His advice: “Pick your area”—a specific social issue—for each brand. For example, Diageo’s vodka brand Smirnoff has focused on LGBTQIA+ issues, while whiskey brand Crown Royal’s “Water Break” campaign urges consumers to moderate their drinking.
These efforts require everyone to be on the same page, said Pilkington. At Diageo, the marketing team helps foster the understanding that although some efforts—such as building a carbon-neutral facility—might hurt margins at first, there are long-term financial benefits as well.
“You have to hold hands—metaphorically—together with your CFO” and leaders across divisions, Pilkington said.
AAPI women want more from marketers
Ad Age’s Gillian Follett reports on how marketers are overlooking AAPI women:
Nearly three in four Asian American and Pacific Islander women are dissatisfied with media portrayals of the AAPI community.
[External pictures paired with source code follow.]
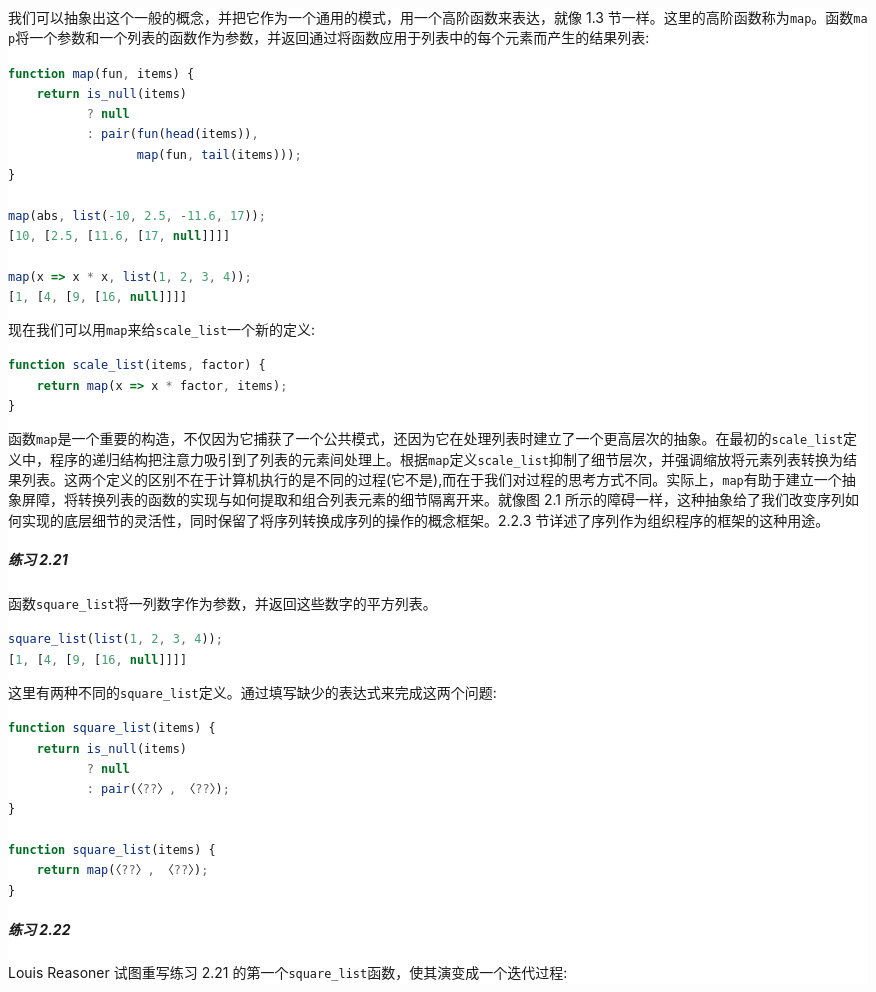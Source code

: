 我们可以抽象出这个一般的概念，并把它作为一个通用的模式，用一个高阶函数来表达，就像 1.3 节一样。这里的高阶函数称为`map`。函数`map`将一个参数和一个列表的函数作为参数，并返回通过将函数应用于列表中的每个元素而产生的结果列表:

```js
function map(fun, items) {
    return is_null(items)
           ? null
           : pair(fun(head(items)),
                  map(fun, tail(items)));
}

map(abs, list(-10, 2.5, -11.6, 17));
[10, [2.5, [11.6, [17, null]]]]

map(x => x * x, list(1, 2, 3, 4));
[1, [4, [9, [16, null]]]]
```

现在我们可以用`map`来给`scale_list`一个新的定义:

```js
function scale_list(items, factor) {
    return map(x => x * factor, items);
}
```

函数`map`是一个重要的构造，不仅因为它捕获了一个公共模式，还因为它在处理列表时建立了一个更高层次的抽象。在最初的`scale_list`定义中，程序的递归结构把注意力吸引到了列表的元素间处理上。根据`map`定义`scale_list`抑制了细节层次，并强调缩放将元素列表转换为结果列表。这两个定义的区别不在于计算机执行的是不同的过程(它不是),而在于我们对过程的思考方式不同。实际上，`map`有助于建立一个抽象屏障，将转换列表的函数的实现与如何提取和组合列表元素的细节隔离开来。就像图 2.1 所示的障碍一样，这种抽象给了我们改变序列如何实现的底层细节的灵活性，同时保留了将序列转换成序列的操作的概念框架。2.2.3 节详述了序列作为组织程序的框架的这种用途。

##### 练习 2.21

函数`square_list`将一列数字作为参数，并返回这些数字的平方列表。

```js
square_list(list(1, 2, 3, 4));
[1, [4, [9, [16, null]]]]
```

这里有两种不同的`square_list`定义。通过填写缺少的表达式来完成这两个问题:

```js
function square_list(items) {
    return is_null(items)
           ? null
           : pair(〈??〉, 〈??〉);
}

function square_list(items) {
    return map(〈??〉, 〈??〉);
}
```

##### 练习 2.22

Louis Reasoner 试图重写练习 2.21 的第一个`square_list`函数，使其演变成一个迭代过程:
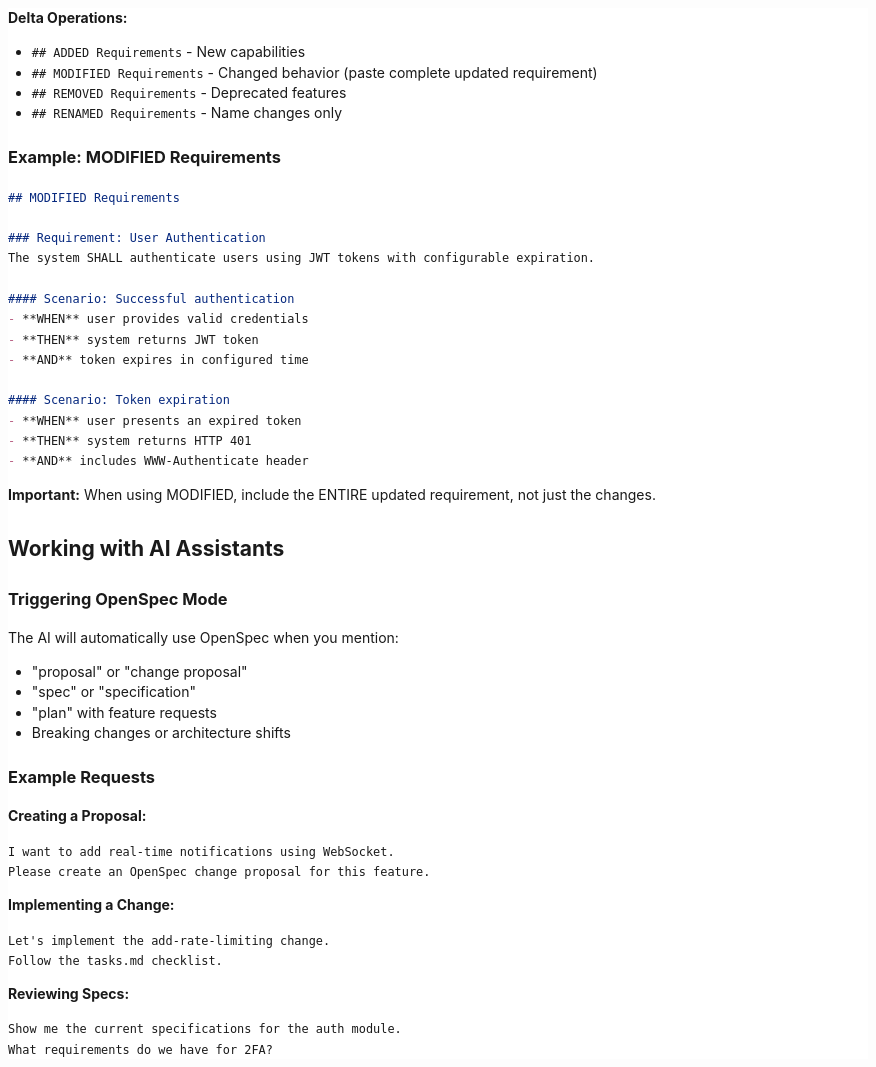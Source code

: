 **Delta Operations:**
- `## ADDED Requirements` - New capabilities
- `## MODIFIED Requirements` - Changed behavior (paste complete updated requirement)
- `## REMOVED Requirements` - Deprecated features
- `## RENAMED Requirements` - Name changes only

### Example: MODIFIED Requirements

```markdown
## MODIFIED Requirements

### Requirement: User Authentication
The system SHALL authenticate users using JWT tokens with configurable expiration.

#### Scenario: Successful authentication
- **WHEN** user provides valid credentials
- **THEN** system returns JWT token
- **AND** token expires in configured time

#### Scenario: Token expiration
- **WHEN** user presents an expired token
- **THEN** system returns HTTP 401
- **AND** includes WWW-Authenticate header
```

**Important:** When using MODIFIED, include the ENTIRE updated requirement, not just the changes.

## Working with AI Assistants

### Triggering OpenSpec Mode

The AI will automatically use OpenSpec when you mention:
- "proposal" or "change proposal"
- "spec" or "specification"
- "plan" with feature requests
- Breaking changes or architecture shifts

### Example Requests

**Creating a Proposal:**
```
I want to add real-time notifications using WebSocket.
Please create an OpenSpec change proposal for this feature.
```

**Implementing a Change:**
```
Let's implement the add-rate-limiting change.
Follow the tasks.md checklist.
```

**Reviewing Specs:**
```
Show me the current specifications for the auth module.
What requirements do we have for 2FA?
```

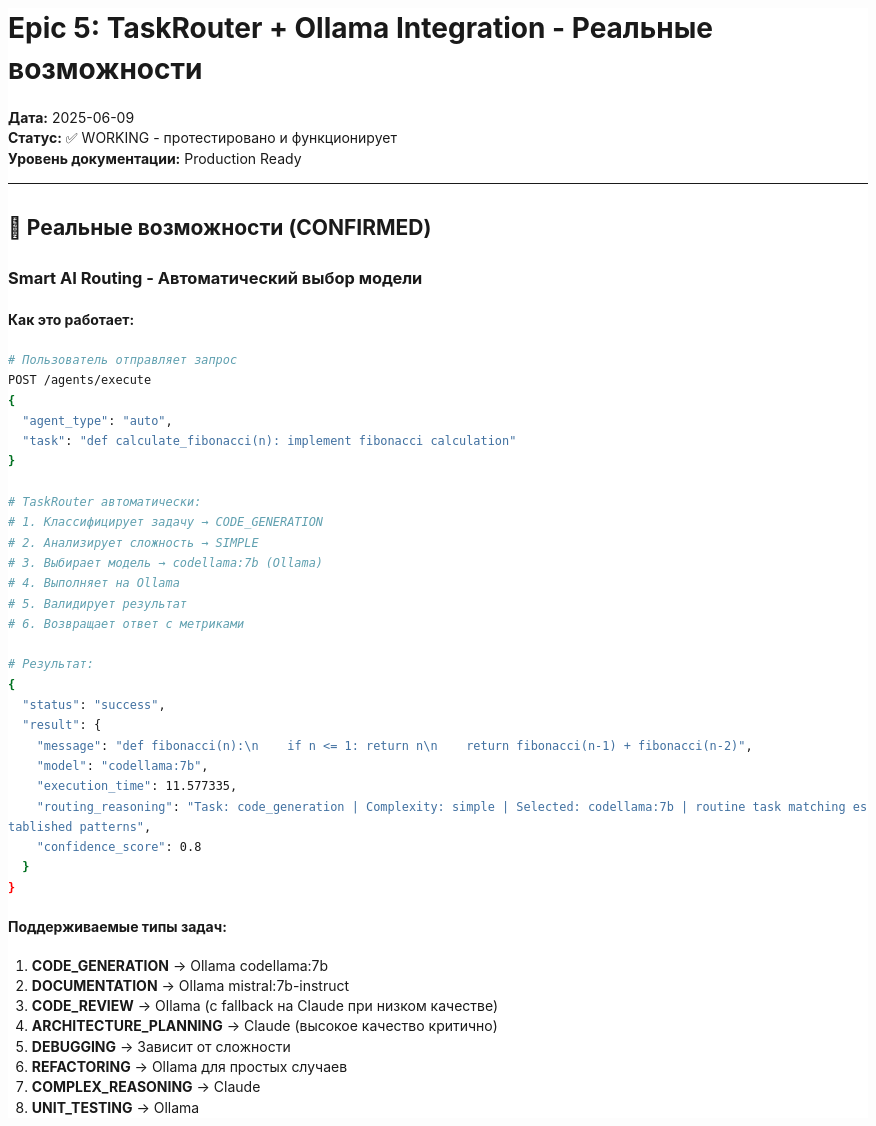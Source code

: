 # Epic 5: TaskRouter + Ollama Integration - Реальные возможности

**Дата:** 2025-06-09  
**Статус:** ✅ WORKING - протестировано и функционирует  
**Уровень документации:** Production Ready

---

## 🎯 **Реальные возможности (CONFIRMED)**

### **Smart AI Routing - Автоматический выбор модели**

#### **Как это работает:**
```bash
# Пользователь отправляет запрос
POST /agents/execute
{
  "agent_type": "auto",
  "task": "def calculate_fibonacci(n): implement fibonacci calculation"
}

# TaskRouter автоматически:
# 1. Классифицирует задачу → CODE_GENERATION
# 2. Анализирует сложность → SIMPLE
# 3. Выбирает модель → codellama:7b (Ollama)
# 4. Выполняет на Ollama
# 5. Валидирует результат
# 6. Возвращает ответ с метриками

# Результат:
{
  "status": "success",
  "result": {
    "message": "def fibonacci(n):\n    if n <= 1: return n\n    return fibonacci(n-1) + fibonacci(n-2)",
    "model": "codellama:7b",
    "execution_time": 11.577335,
    "routing_reasoning": "Task: code_generation | Complexity: simple | Selected: codellama:7b | routine task matching established patterns",
    "confidence_score": 0.8
  }
}
```

#### **Поддерживаемые типы задач:**
1. **CODE_GENERATION** → Ollama codellama:7b
2. **DOCUMENTATION** → Ollama mistral:7b-instruct
3. **CODE_REVIEW** → Ollama (с fallback на Claude при низком качестве)
4. **ARCHITECTURE_PLANNING** → Claude (высокое качество критично)
5. **DEBUGGING** → Зависит от сложности
6. **REFACTORING** → Ollama для простых случаев
7. **COMPLEX_REASONING** → Claude
8. **UNIT_TESTING** → Ollama
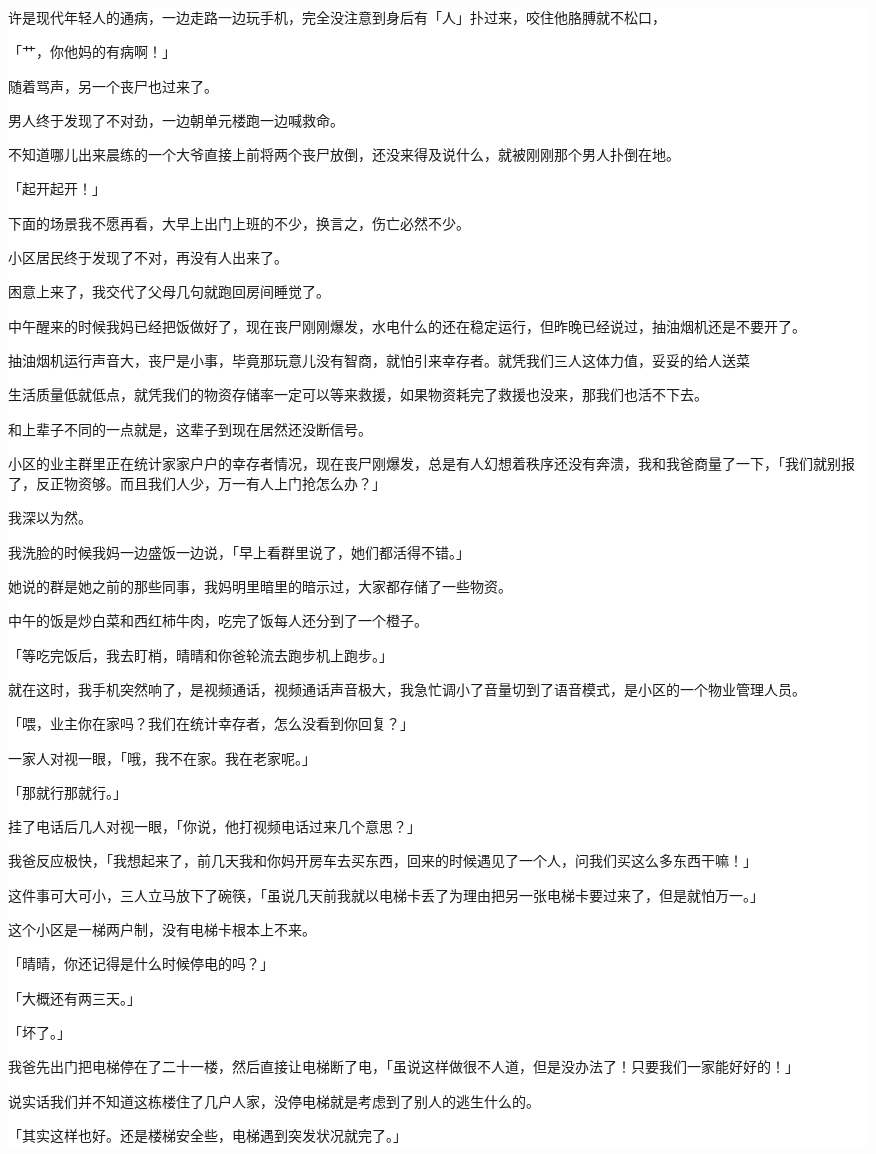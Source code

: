 许是现代年轻人的通病，一边走路一边玩手机，完全没注意到身后有「人」扑过来，咬住他胳膊就不松口，

「艹，你他妈的有病啊！」

随着骂声，另一个丧尸也过来了。

男人终于发现了不对劲，一边朝单元楼跑一边喊救命。

不知道哪儿出来晨练的一个大爷直接上前将两个丧尸放倒，还没来得及说什么，就被刚刚那个男人扑倒在地。

「起开起开！」

下面的场景我不愿再看，大早上出门上班的不少，换言之，伤亡必然不少。

小区居民终于发现了不对，再没有人出来了。

困意上来了，我交代了父母几句就跑回房间睡觉了。

中午醒来的时候我妈已经把饭做好了，现在丧尸刚刚爆发，水电什么的还在稳定运行，但昨晚已经说过，抽油烟机还是不要开了。

抽油烟机运行声音大，丧尸是小事，毕竟那玩意儿没有智商，就怕引来幸存者。就凭我们三人这体力值，妥妥的给人送菜

生活质量低就低点，就凭我们的物资存储率一定可以等来救援，如果物资耗完了救援也没来，那我们也活不下去。

和上辈子不同的一点就是，这辈子到现在居然还没断信号。

小区的业主群里正在统计家家户户的幸存者情况，现在丧尸刚爆发，总是有人幻想着秩序还没有奔溃，我和我爸商量了一下，「我们就别报了，反正物资够。而且我们人少，万一有人上门抢怎么办？」

我深以为然。

我洗脸的时候我妈一边盛饭一边说，「早上看群里说了，她们都活得不错。」

她说的群是她之前的那些同事，我妈明里暗里的暗示过，大家都存储了一些物资。

中午的饭是炒白菜和西红柿牛肉，吃完了饭每人还分到了一个橙子。

「等吃完饭后，我去盯梢，晴晴和你爸轮流去跑步机上跑步。」

就在这时，我手机突然响了，是视频通话，视频通话声音极大，我急忙调小了音量切到了语音模式，是小区的一个物业管理人员。

「喂，业主你在家吗？我们在统计幸存者，怎么没看到你回复？」

一家人对视一眼，「哦，我不在家。我在老家呢。」

「那就行那就行。」

挂了电话后几人对视一眼，「你说，他打视频电话过来几个意思？」

我爸反应极快，「我想起来了，前几天我和你妈开房车去买东西，回来的时候遇见了一个人，问我们买这么多东西干嘛！」

这件事可大可小，三人立马放下了碗筷，「虽说几天前我就以电梯卡丢了为理由把另一张电梯卡要过来了，但是就怕万一。」

这个小区是一梯两户制，没有电梯卡根本上不来。

「晴晴，你还记得是什么时候停电的吗？」

「大概还有两三天。」

「坏了。」

我爸先出门把电梯停在了二十一楼，然后直接让电梯断了电，「虽说这样做很不人道，但是没办法了！只要我们一家能好好的！」

说实话我们并不知道这栋楼住了几户人家，没停电梯就是考虑到了别人的逃生什么的。

「其实这样也好。还是楼梯安全些，电梯遇到突发状况就完了。」
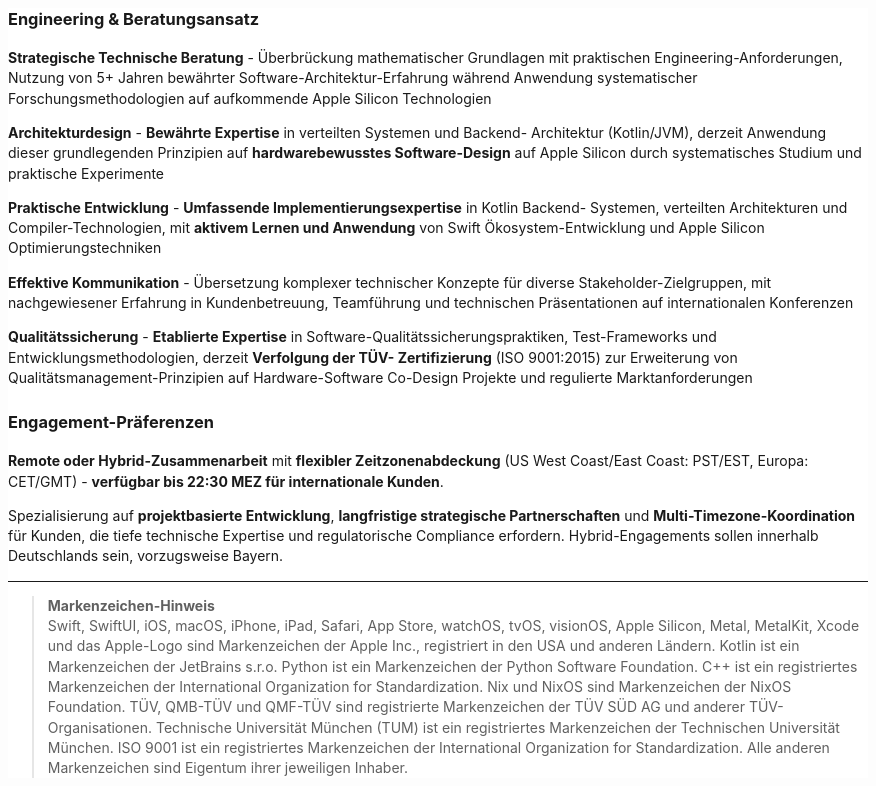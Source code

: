 ### Engineering & Beratungsansatz

**Strategische Technische Beratung** - Überbrückung mathematischer Grundlagen mit praktischen
Engineering-Anforderungen, Nutzung von 5+ Jahren bewährter Software-Architektur-Erfahrung
während Anwendung systematischer Forschungsmethodologien auf aufkommende Apple Silicon Technologien

**Architekturdesign** - **Bewährte Expertise** in verteilten Systemen und Backend-
Architektur (Kotlin/JVM), derzeit Anwendung dieser grundlegenden Prinzipien auf
**hardwarebewusstes Software-Design** auf Apple Silicon durch systematisches Studium und praktische
Experimente

**Praktische Entwicklung** - **Umfassende Implementierungsexpertise** in Kotlin Backend-
Systemen, verteilten Architekturen und Compiler-Technologien, mit **aktivem Lernen und
Anwendung** von Swift Ökosystem-Entwicklung und Apple Silicon Optimierungstechniken

**Effektive Kommunikation** - Übersetzung komplexer technischer Konzepte für diverse
Stakeholder-Zielgruppen, mit nachgewiesener Erfahrung in Kundenbetreuung, Teamführung
und technischen Präsentationen auf internationalen Konferenzen

**Qualitätssicherung** - **Etablierte Expertise** in Software-Qualitätssicherungspraktiken,
Test-Frameworks und Entwicklungsmethodologien, derzeit **Verfolgung der TÜV-
Zertifizierung** (ISO 9001:2015) zur Erweiterung von Qualitätsmanagement-Prinzipien auf
Hardware-Software Co-Design Projekte und regulierte Marktanforderungen

### Engagement-Präferenzen

**Remote oder Hybrid-Zusammenarbeit** mit **flexibler Zeitzonenabdeckung** (US West Coast/East Coast:
PST/EST, Europa: CET/GMT) - **verfügbar bis 22:30 MEZ für internationale Kunden**.

Spezialisierung auf **projektbasierte Entwicklung**, **langfristige strategische Partnerschaften**
und **Multi-Timezone-Koordination** für Kunden, die tiefe technische Expertise und
regulatorische Compliance erfordern. Hybrid-Engagements sollen innerhalb
Deutschlands sein, vorzugsweise Bayern.

---

> **Markenzeichen-Hinweis**  
> Swift, SwiftUI, iOS, macOS, iPhone, iPad, Safari, App Store, watchOS, tvOS, visionOS,
> Apple Silicon, Metal, MetalKit, Xcode und das Apple-Logo sind Markenzeichen der Apple Inc.,
> registriert in den USA und anderen Ländern. Kotlin ist ein Markenzeichen der JetBrains s.r.o.
> Python ist ein Markenzeichen der Python Software Foundation. C++ ist ein registriertes Markenzeichen
> der International Organization for Standardization. Nix und NixOS sind Markenzeichen der
> NixOS Foundation. TÜV, QMB-TÜV und QMF-TÜV sind registrierte Markenzeichen der TÜV SÜD AG
> und anderer TÜV-Organisationen. Technische Universität München (TUM) ist ein registriertes
> Markenzeichen der Technischen Universität München. ISO 9001 ist ein registriertes Markenzeichen
> der International Organization for Standardization. Alle anderen Markenzeichen sind Eigentum
> ihrer jeweiligen Inhaber.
That statistic comes from a survey of 1,600 AAPI women conducted by SeeHer, an initiative from the Association of National Advertisers focusing on improving women’s representation in marketing and media, in partnership with the AAPI leadership network Gold House.
During an AWNY panel discussion titled “The Importance of Accurate Asian and Pacific Islander Female Representation,” SeeHer president Jeannine Shao Collins previewed the upcoming release of a new #WriteHerRight guide from the organization—this one focused on how to authentically and accurately portray AAPI women from a broad spectrum of Asian cultures and ethnicities, rather than treating them as a monolith.
Panelists also included author and TV host Padma Lakshmi; Eva Chen, director of fashion partnerships at Instagram; and model and transgender rights activist Geena Rocero. The panel consensus was that, despite the collective $1.3 trillion of spending power held by the AAPI community in the U.S., marketers tend to fall short in specifically targeting AAPI consumers even when launching “multicultural” marketing initiatives.
Marketers need to be producing more content aimed directly at AAPI consumers, the panelists agreed. “And it should not just be around Lunar New Year,” Chen emphasized.
Looking ahead
A few panels to look forward to Thursday—the last day of Advertising Week New York:
• “State of the Industry: The Continued Rise and Impact of Streaming,” sponsored by Paramount.
• “Marketing in the Metaverse,” moderated by Ad Age’s Asa Hiken.
• “Supply Path Optimization: Solving the Programmatic Supply Chain of the Future,” presented by Ad Age.